I used R somehow « strangely » for a rather common problem facing programmers confronted with heterogeneous databases (who may or not be statistician)=

How to link database B with Base A when both base's data are totally or partially un-standardized text ?

At first glance, R is NOT the ideal tool for that, however =


potent string tools are included in the base R (grep, agrep)

R is multi platform (Linux, Mac, Windows)

With R it is easy to read and write dbf ( Dbase) files , ans from Dbase to excel, access and so on


So I propose here a quite primitive tool, achieving this aim (where some tricks may be useful). Of course, programmers will make it more adapted to their specific aims. I hope it may be useful to some of you. Some functions were unexpectedly difficult (how to manage empty lists, how to import list data in a database row ) and I hope my solutions wille help.


The fist program links a Dbase file with structured and standardized fields = NIP= index number, name=NOM, surname=PRENOM, postal code=CP and a csv file with unstructured text (identity, adress, postal code).(yellow pages)


I use the grep (or agrep function) to find a pattern in a text.(agrep find approached links)

I use three successive passes to find the links for name, then surname (among the result file) and then Postal code If this last list of results is not empty I write it in a Dbase datafile.


With the grep function you can return either the index number of the « hit » or it's value (with the option value=TRUE).

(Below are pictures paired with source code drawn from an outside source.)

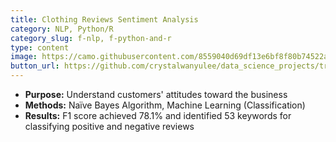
 ```yaml
---
title: Clothing Reviews Sentiment Analysis
category: NLP, Python/R
category_slug: f-nlp, f-python-and-r
type: content
image: https://camo.githubusercontent.com/8559040d69df13e6bf8f80b74522aef0b8061dc2e8a1263bf26b07c80b710789/68747470733a2f2f696d616765732e756e73706c6173682e636f6d2f70686f746f2d313530393930393735363430352d6265303139393838313639353f69786c69623d72622d312e322e3126697869643d65794a6863484266615751694f6a45794d446439266175746f3d666f726d6174266669743d63726f7026773d3133353026713d3830
button_url: https://github.com/crystalwanyulee/data_science_projects/tree/master/nlp/sentiment%20analysis
---
```


* **Purpose:** Understand customers' attitudes toward the business
* **Methods:** Naïve Bayes Algorithm, Machine Learning (Classification)
* **Results:** F1 score achieved 78.1% and identified 53 keywords for classifying positive and negative reviews

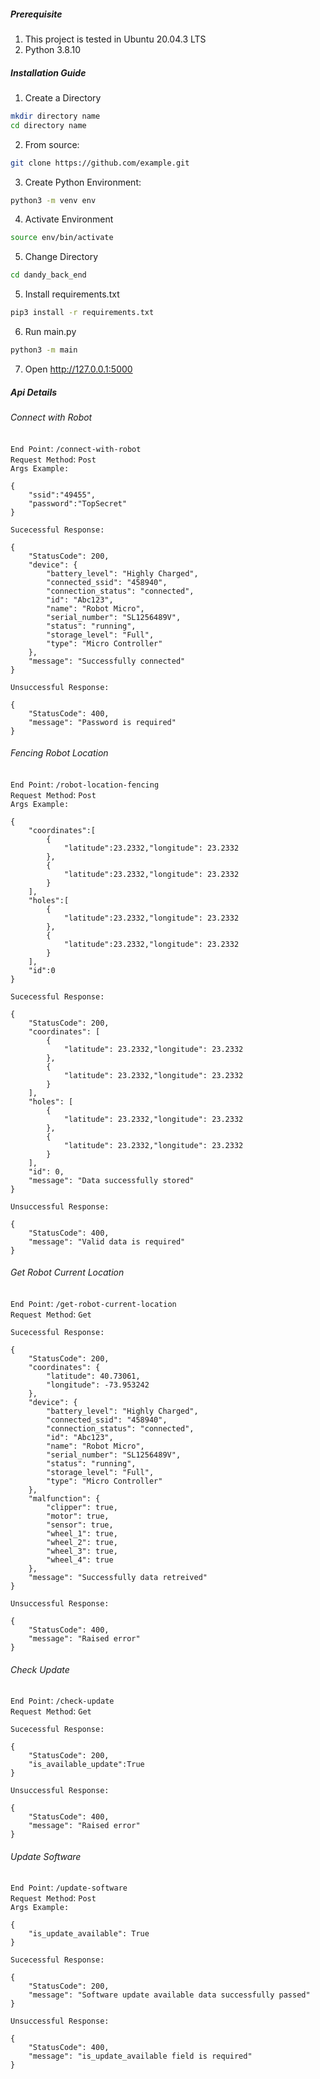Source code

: 
##### Prerequisite
1. This project is tested in Ubuntu 20.04.3 LTS
2. Python 3.8.10

##### Installation Guide
1. Create a Directory
```bash
mkdir directory name
cd directory name
```

2. From source:

```bash
git clone https://github.com/example.git
```

3. Create Python Environment:
```bash
python3 -m venv env
```
4. Activate Environment
```bash
source env/bin/activate
```
5. Change Directory
```bash
cd dandy_back_end
```
5. Install requirements.txt
```bash
pip3 install -r requirements.txt
```
6. Run main.py
```bash
python3 -m main
```
7. Open http://127.0.0.1:5000


 ##### Api Details

###### Connect with Robot

```End Point```: ```/connect-with-robot``` <br>
```Request Method```: ```Post``` <br>
```Args Example: ```
```
{
    "ssid":"49455",
    "password":"TopSecret"
}
```

```Sucecessful Response: ```
```
{
    "StatusCode": 200,
    "device": {
        "battery_level": "Highly Charged",
        "connected_ssid": "458940",
        "connection_status": "connected",
        "id": "Abc123",
        "name": "Robot Micro",
        "serial_number": "SL1256489V",
        "status": "running",
        "storage_level": "Full",
        "type": "Micro Controller"
    },
    "message": "Successfully connected"
}
```

```Unsuccessful Response: ```
```
{
    "StatusCode": 400,
    "message": "Password is required"
}
```


###### Fencing Robot Location

```End Point```: ```/robot-location-fencing``` <br>
```Request Method```: ```Post``` <br>
```Args Example: ```
```
{
    "coordinates":[
        {
            "latitude":23.2332,"longitude": 23.2332
        },
        {
            "latitude":23.2332,"longitude": 23.2332
        }
    ],
    "holes":[
        {
            "latitude":23.2332,"longitude": 23.2332
        },
        {
            "latitude":23.2332,"longitude": 23.2332
        }
    ],
    "id":0
}
```

```Sucecessful Response: ```
```
{
    "StatusCode": 200,
    "coordinates": [
        {
            "latitude": 23.2332,"longitude": 23.2332
        },
        {
            "latitude": 23.2332,"longitude": 23.2332
        }
    ],
    "holes": [
        {
            "latitude": 23.2332,"longitude": 23.2332
        },
        {
            "latitude": 23.2332,"longitude": 23.2332
        }
    ],
    "id": 0,
    "message": "Data successfully stored"
}
```

```Unsuccessful Response: ```
```
{
    "StatusCode": 400,
    "message": "Valid data is required"
}
```
###### Get Robot Current Location

```End Point```: ```/get-robot-current-location``` <br>
```Request Method```: ```Get``` <br>

```Sucecessful Response: ```
```
{
    "StatusCode": 200,
    "coordinates": {
        "latitude": 40.73061,
        "longitude": -73.953242
    },
    "device": {
        "battery_level": "Highly Charged",
        "connected_ssid": "458940",
        "connection_status": "connected",
        "id": "Abc123",
        "name": "Robot Micro",
        "serial_number": "SL1256489V",
        "status": "running",
        "storage_level": "Full",
        "type": "Micro Controller"
    },
    "malfunction": {
        "clipper": true,
        "motor": true,
        "sensor": true,
        "wheel_1": true,
        "wheel_2": true,
        "wheel_3": true,
        "wheel_4": true
    },
    "message": "Successfully data retreived"
}
```

```Unsuccessful Response: ```
```
{
    "StatusCode": 400,
    "message": "Raised error"
}
```
###### Check Update

```End Point```: ```/check-update``` <br>
```Request Method```: ```Get``` <br>

```Sucecessful Response: ```
```
{
    "StatusCode": 200,
    "is_available_update":True
}
```

```Unsuccessful Response: ```
```
{
    "StatusCode": 400,
    "message": "Raised error"
}
```
###### Update Software

```End Point```: ```/update-software``` <br>
```Request Method```: ```Post``` <br>
```Args Example: ```
```
{
    "is_update_available": True
}
```

```Sucecessful Response: ```
```
{
    "StatusCode": 200,
    "message": "Software update available data successfully passed"
}
```

```Unsuccessful Response: ```
```
{
    "StatusCode": 400,
    "message": "is_update_available field is required"
}
```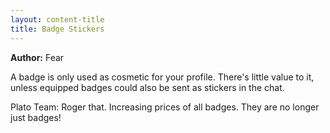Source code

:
 ```yaml
---
layout: content-title
title: Badge Stickers
---
```


<script>
$( document ).ready( function ( ) { $( 'h1' ).prepend( '<span class="badge badge-type">Item</span>&nbsp;' ) } );
</script>

**Author:** Fear

A badge is only used as cosmetic for your profile. There's little value to it, unless equipped badges could also be sent as stickers in the chat.

Plato Team: Roger that. Increasing prices of all badges. They are no longer just badges!

<div class="content-linebreak"></div>
<div class="content-image" data-url="/docs/assets/images/concepts/badgestickers.png" data-width="600px" data-label=""></div>
<div class="content-linebreak"></div>


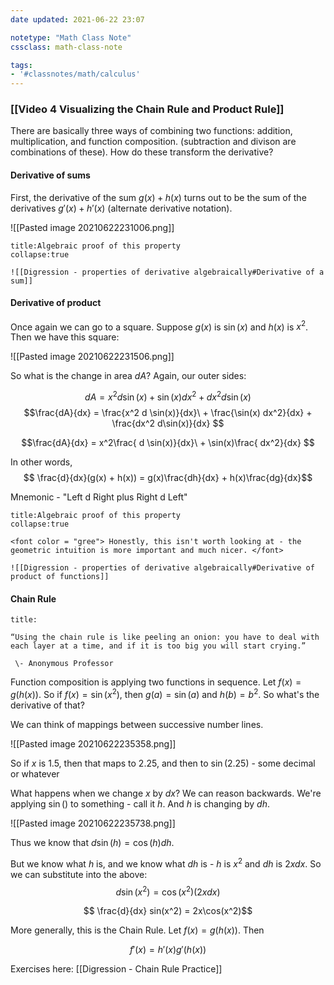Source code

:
 ```yaml
---
date updated: 2021-06-22 23:07

notetype: "Math Class Note"
cssclass: math-class-note

tags: 
- '#classnotes/math/calculus'
---
```


### [[Video 4 Visualizing the Chain Rule and Product Rule]]


There are basically three ways of combining two functions: addition, multiplication, and function composition. (subtraction and divison are combinations of these). How do these transform the derivative?

#### Derivative of sums

First, the derivative of the sum $g(x) + h(x)$ turns out to be the sum of the derivatives $g'(x) + h'(x)$ (alternate derivative notation). 

![[Pasted image 20210622231006.png]]


```ad-info
title:Algebraic proof of this property
collapse:true

![[Digression - properties of derivative algebraically#Derivative of a sum]]

```

#### Derivative of product

Once again we can go to a square. Suppose $g(x)$ is $\sin (x)$ and $h(x)$ is $x^2$. Then we have this square:

![[Pasted image 20210622231506.png]]

So what is the change in area $dA$? Again, our outer sides:

$$dA = x^2 d \sin(x) + \sin(x) dx^2 + dx^2 d\sin(x)$$
$$\frac{dA}{dx} = \frac{x^2 d \sin(x)}{dx}\ + \frac{\sin(x) dx^2}{dx} + \frac{dx^2 d\sin(x)}{dx}
$$

$$\frac{dA}{dx} = x^2\frac{ d \sin(x)}{dx}\ + \sin(x)\frac{ dx^2}{dx}
$$

In other words, 
$$ \frac{d}{dx}(g(x) + h(x)) = g(x)\frac{dh}{dx} + h(x)\frac{dg}{dx}$$

Mnemonic - "Left d Right plus Right d Left"

```ad-info
title:Algebraic proof of this property
collapse:true

<font color = "gree"> Honestly, this isn't worth looking at - the geometric intuition is more important and much nicer. </font>

![[Digression - properties of derivative algebraically#Derivative of product of functions]]

```

#### Chain Rule

```ad-quote
title:

“Using the chain rule is like peeling an onion: you have to deal with each layer at a time, and if it is too big you will start crying.”

 \- Anonymous Professor
```

Function composition is applying two functions in sequence. Let $f(x) = g(h(x))$. So if  $f(x) = \sin(x^2)$, then $g(a) = \sin(a)$ and $h(b) = b^2$. So what's the derivative of that?

We can think of mappings between successive number lines. 

![[Pasted image 20210622235358.png]]

So if $x$ is $1.5$, then that maps to $2.25$, and then to $\sin(2.25)$ - some decimal or whatever

What happens when we change $x$ by $dx$? We can reason backwards. We're applying $\sin()$ to something - call it $h$. And $h$ is changing by $dh$.

![[Pasted image 20210622235738.png]]

Thus we know that $d\sin(h) = \cos(h) dh$. 

But we know what $h$ is, and we know what $dh$ is - $h$ is $x^2$ and $dh$ is $2xdx$. So we can substitute into the above: 
$$ d\sin(x^2) = \cos(x^2)(2xdx)$$

$$ \frac{d}{dx} sin(x^2) = 2x\cos(x^2)$$

More generally, this is the Chain Rule. Let $f(x) = g(h(x))$. Then

$$ f'(x) = h'(x)g'(h(x))$$

Exercises here: [[Digression - Chain Rule Practice]]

The problem is that you return only the field who shows a link. So you look for « smith » and have in return « smith » . It's not very useful.

The trick is to use the scan function to read the csv file with the return character as sep (separator). Then you have in return the entire line (with ; virtually separating fields) inclunding the index number and so on. .

However the return is a list of strings . Importing the data from a list to a database is quite tedious (see below)

library (foreign)

TT<- read.dbf ('C:\\PJ\\TFC.dbf')

T <- scan ('C:\\PJ\\TT.CSV', what='string', sep='\r')

REP <- c()

K <- 1

Sp <- ';'


LTT <- length (TT$NOM1)

for ( J in 1:LTT){



C1 <- c ()

C2 <- c ()

C3 <- c ()


CC <- data.frame( TT [J,])

GLOBAL <- paste (Sp , CC$NIP, Sp, CC$NOM1, Sp, CC$PRENOM, Sp, CC$CP, Sp, '0' )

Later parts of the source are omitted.